Work request
Could you write out, exactly, every line from the top of the data through the line holding "- 'html.parser'"? Omit the pictures.

****************

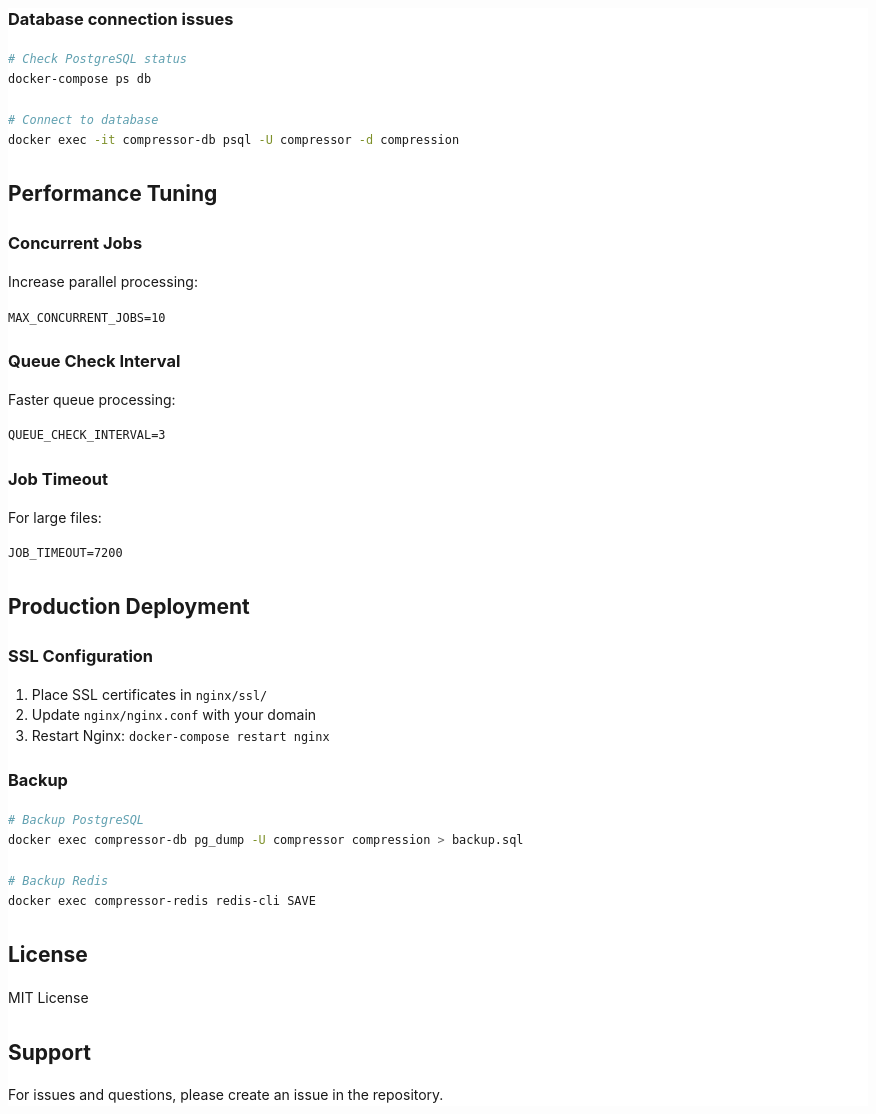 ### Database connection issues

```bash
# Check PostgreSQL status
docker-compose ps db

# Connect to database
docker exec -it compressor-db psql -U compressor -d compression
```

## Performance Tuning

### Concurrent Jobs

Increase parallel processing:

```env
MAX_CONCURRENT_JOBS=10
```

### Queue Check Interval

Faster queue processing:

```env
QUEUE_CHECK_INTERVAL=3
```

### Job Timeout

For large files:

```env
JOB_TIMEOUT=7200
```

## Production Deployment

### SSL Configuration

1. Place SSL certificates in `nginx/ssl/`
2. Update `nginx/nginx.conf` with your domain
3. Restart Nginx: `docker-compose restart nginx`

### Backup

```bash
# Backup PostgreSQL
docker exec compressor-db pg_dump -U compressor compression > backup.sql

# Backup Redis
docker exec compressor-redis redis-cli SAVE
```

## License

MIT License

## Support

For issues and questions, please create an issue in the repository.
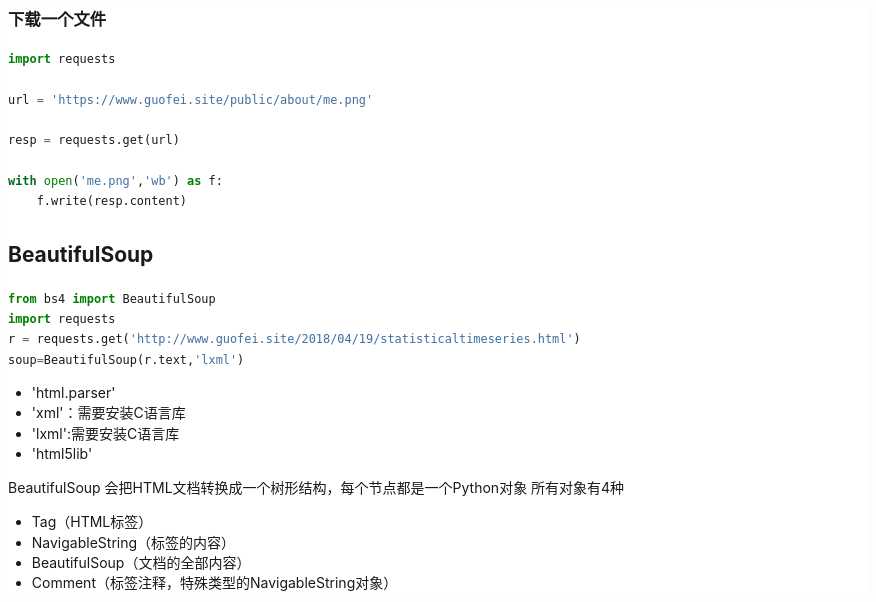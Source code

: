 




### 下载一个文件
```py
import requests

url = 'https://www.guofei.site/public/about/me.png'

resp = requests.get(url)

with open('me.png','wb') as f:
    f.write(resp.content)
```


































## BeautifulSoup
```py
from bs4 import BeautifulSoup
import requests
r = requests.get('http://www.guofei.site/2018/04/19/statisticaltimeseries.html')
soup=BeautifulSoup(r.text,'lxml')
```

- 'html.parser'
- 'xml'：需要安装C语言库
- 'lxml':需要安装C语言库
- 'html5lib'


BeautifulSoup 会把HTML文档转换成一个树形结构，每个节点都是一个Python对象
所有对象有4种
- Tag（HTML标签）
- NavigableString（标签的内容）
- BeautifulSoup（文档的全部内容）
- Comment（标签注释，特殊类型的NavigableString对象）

****************

Task output
 ### Database connection issues

```bash
# Check PostgreSQL status
docker-compose ps db

# Connect to database
docker exec -it compressor-db psql -U compressor -d compression
```

## Performance Tuning

### Concurrent Jobs

Increase parallel processing:

```env
MAX_CONCURRENT_JOBS=10
```

### Queue Check Interval

Faster queue processing:

```env
QUEUE_CHECK_INTERVAL=3
```

### Job Timeout

For large files:

```env
JOB_TIMEOUT=7200
```

## Production Deployment

### SSL Configuration

1. Place SSL certificates in `nginx/ssl/`
2. Update `nginx/nginx.conf` with your domain
3. Restart Nginx: `docker-compose restart nginx`

### Backup

```bash
# Backup PostgreSQL
docker exec compressor-db pg_dump -U compressor compression > backup.sql

# Backup Redis
docker exec compressor-redis redis-cli SAVE
```

## License

MIT License

## Support

For issues and questions, please create an issue in the repository.
Source code

: 




### 下载一个文件
```py
import requests

url = 'https://www.guofei.site/public/about/me.png'

resp = requests.get(url)

with open('me.png','wb') as f:
    f.write(resp.content)
```


































## BeautifulSoup
```py
from bs4 import BeautifulSoup
import requests
r = requests.get('http://www.guofei.site/2018/04/19/statisticaltimeseries.html')
soup=BeautifulSoup(r.text,'lxml')
```

- 'html.parser'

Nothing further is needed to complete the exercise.